The records START

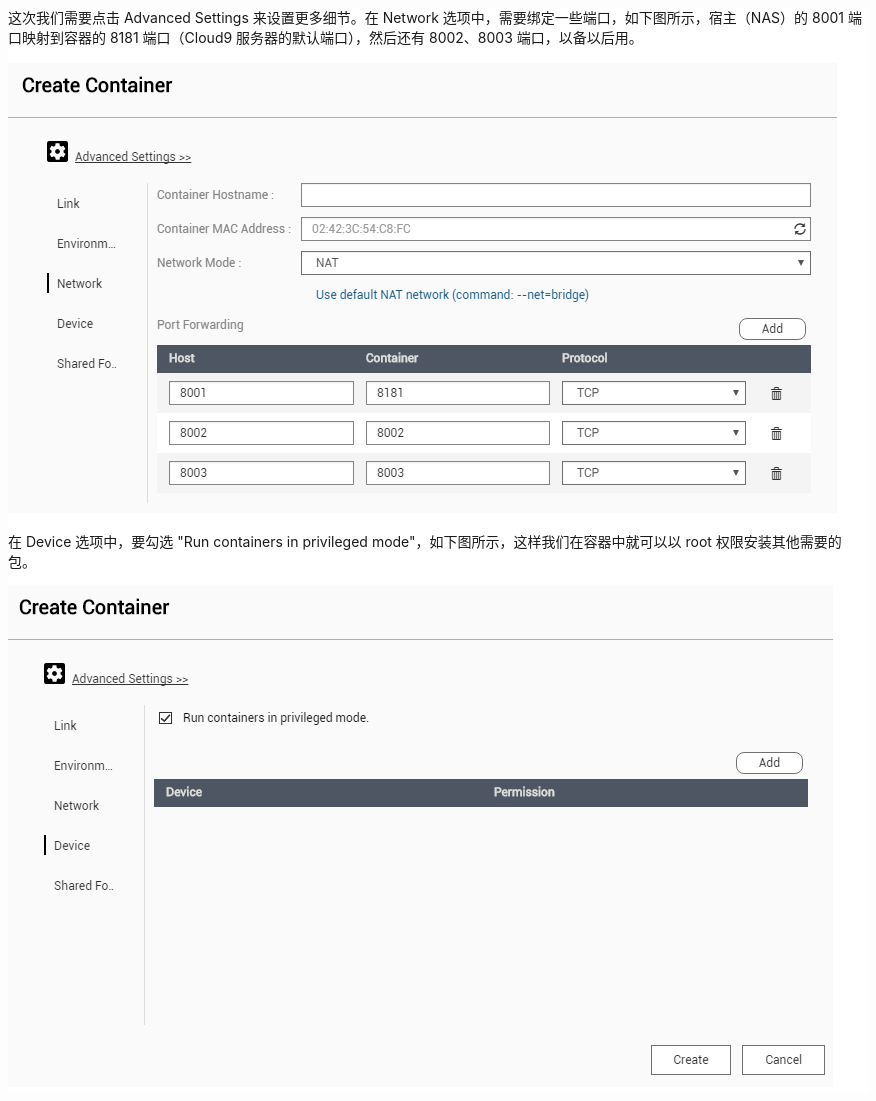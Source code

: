 这次我们需要点击 Advanced Settings 来设置更多细节。在 Network 选项中，需要绑定一些端口，如下图所示，宿主（NAS）的 8001 端口映射到容器的 8181 端口（Cloud9 服务器的默认端口），然后还有 8002、8003 端口，以备以后用。

![c9 网络设置](/public/images/nas/c9_create_network.png)

在 Device 选项中，要勾选 "Run containers in privileged mode"，如下图所示，这样我们在容器中就可以以 root 权限安装其他需要的包。

![c9 权限设置](/public/images/nas/c9_create_priviledged.png)
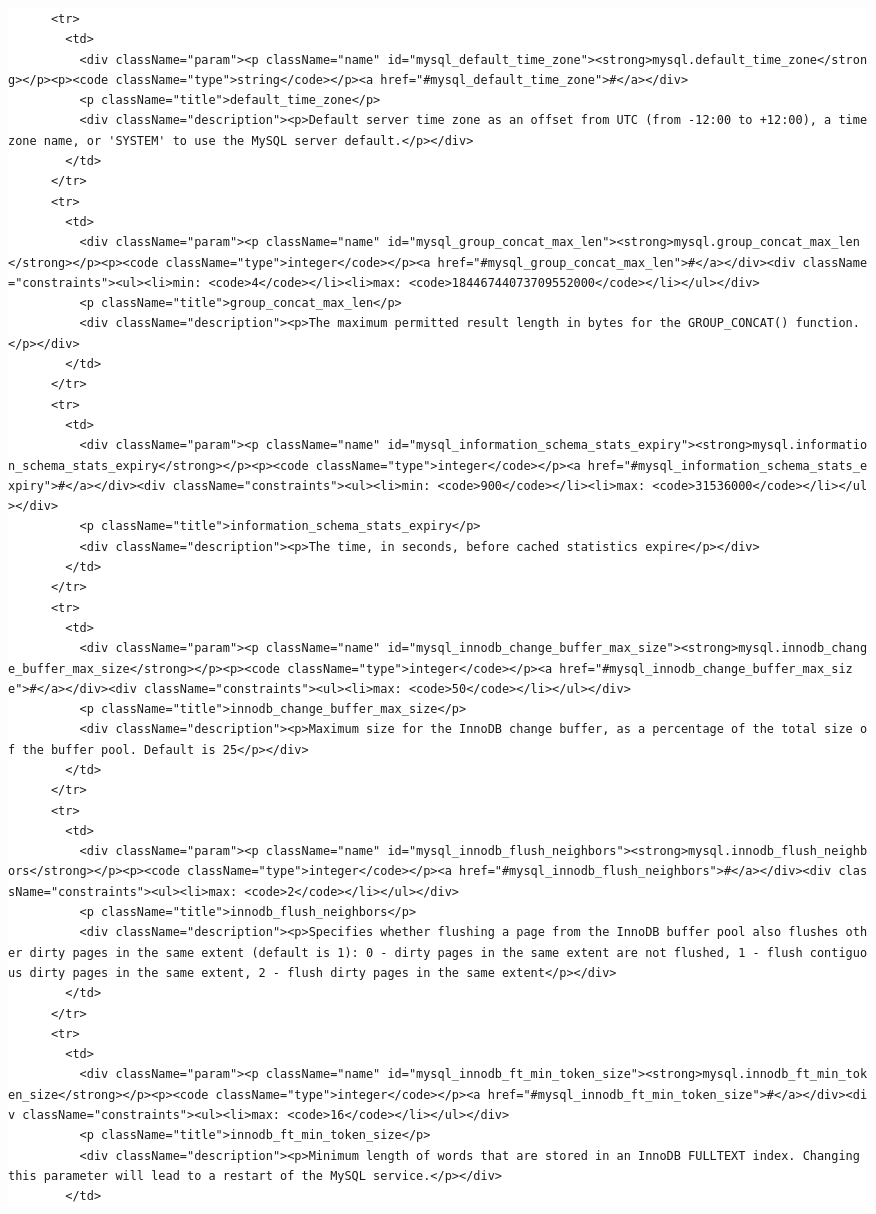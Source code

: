           <tr>
            <td>
              <div className="param"><p className="name" id="mysql_default_time_zone"><strong>mysql.default_time_zone</strong></p><p><code className="type">string</code></p><a href="#mysql_default_time_zone">#</a></div>
              <p className="title">default_time_zone</p>
              <div className="description"><p>Default server time zone as an offset from UTC (from -12:00 to +12:00), a time zone name, or 'SYSTEM' to use the MySQL server default.</p></div>
            </td>
          </tr>
          <tr>
            <td>
              <div className="param"><p className="name" id="mysql_group_concat_max_len"><strong>mysql.group_concat_max_len</strong></p><p><code className="type">integer</code></p><a href="#mysql_group_concat_max_len">#</a></div><div className="constraints"><ul><li>min: <code>4</code></li><li>max: <code>18446744073709552000</code></li></ul></div>
              <p className="title">group_concat_max_len</p>
              <div className="description"><p>The maximum permitted result length in bytes for the GROUP_CONCAT() function.</p></div>
            </td>
          </tr>
          <tr>
            <td>
              <div className="param"><p className="name" id="mysql_information_schema_stats_expiry"><strong>mysql.information_schema_stats_expiry</strong></p><p><code className="type">integer</code></p><a href="#mysql_information_schema_stats_expiry">#</a></div><div className="constraints"><ul><li>min: <code>900</code></li><li>max: <code>31536000</code></li></ul></div>
              <p className="title">information_schema_stats_expiry</p>
              <div className="description"><p>The time, in seconds, before cached statistics expire</p></div>
            </td>
          </tr>
          <tr>
            <td>
              <div className="param"><p className="name" id="mysql_innodb_change_buffer_max_size"><strong>mysql.innodb_change_buffer_max_size</strong></p><p><code className="type">integer</code></p><a href="#mysql_innodb_change_buffer_max_size">#</a></div><div className="constraints"><ul><li>max: <code>50</code></li></ul></div>
              <p className="title">innodb_change_buffer_max_size</p>
              <div className="description"><p>Maximum size for the InnoDB change buffer, as a percentage of the total size of the buffer pool. Default is 25</p></div>
            </td>
          </tr>
          <tr>
            <td>
              <div className="param"><p className="name" id="mysql_innodb_flush_neighbors"><strong>mysql.innodb_flush_neighbors</strong></p><p><code className="type">integer</code></p><a href="#mysql_innodb_flush_neighbors">#</a></div><div className="constraints"><ul><li>max: <code>2</code></li></ul></div>
              <p className="title">innodb_flush_neighbors</p>
              <div className="description"><p>Specifies whether flushing a page from the InnoDB buffer pool also flushes other dirty pages in the same extent (default is 1): 0 - dirty pages in the same extent are not flushed, 1 - flush contiguous dirty pages in the same extent, 2 - flush dirty pages in the same extent</p></div>
            </td>
          </tr>
          <tr>
            <td>
              <div className="param"><p className="name" id="mysql_innodb_ft_min_token_size"><strong>mysql.innodb_ft_min_token_size</strong></p><p><code className="type">integer</code></p><a href="#mysql_innodb_ft_min_token_size">#</a></div><div className="constraints"><ul><li>max: <code>16</code></li></ul></div>
              <p className="title">innodb_ft_min_token_size</p>
              <div className="description"><p>Minimum length of words that are stored in an InnoDB FULLTEXT index. Changing this parameter will lead to a restart of the MySQL service.</p></div>
            </td>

The records END

> [About this exercise]: Give the count of lines in the listing where the word "length" occurs, with no further words.

> [Exercise result]: 2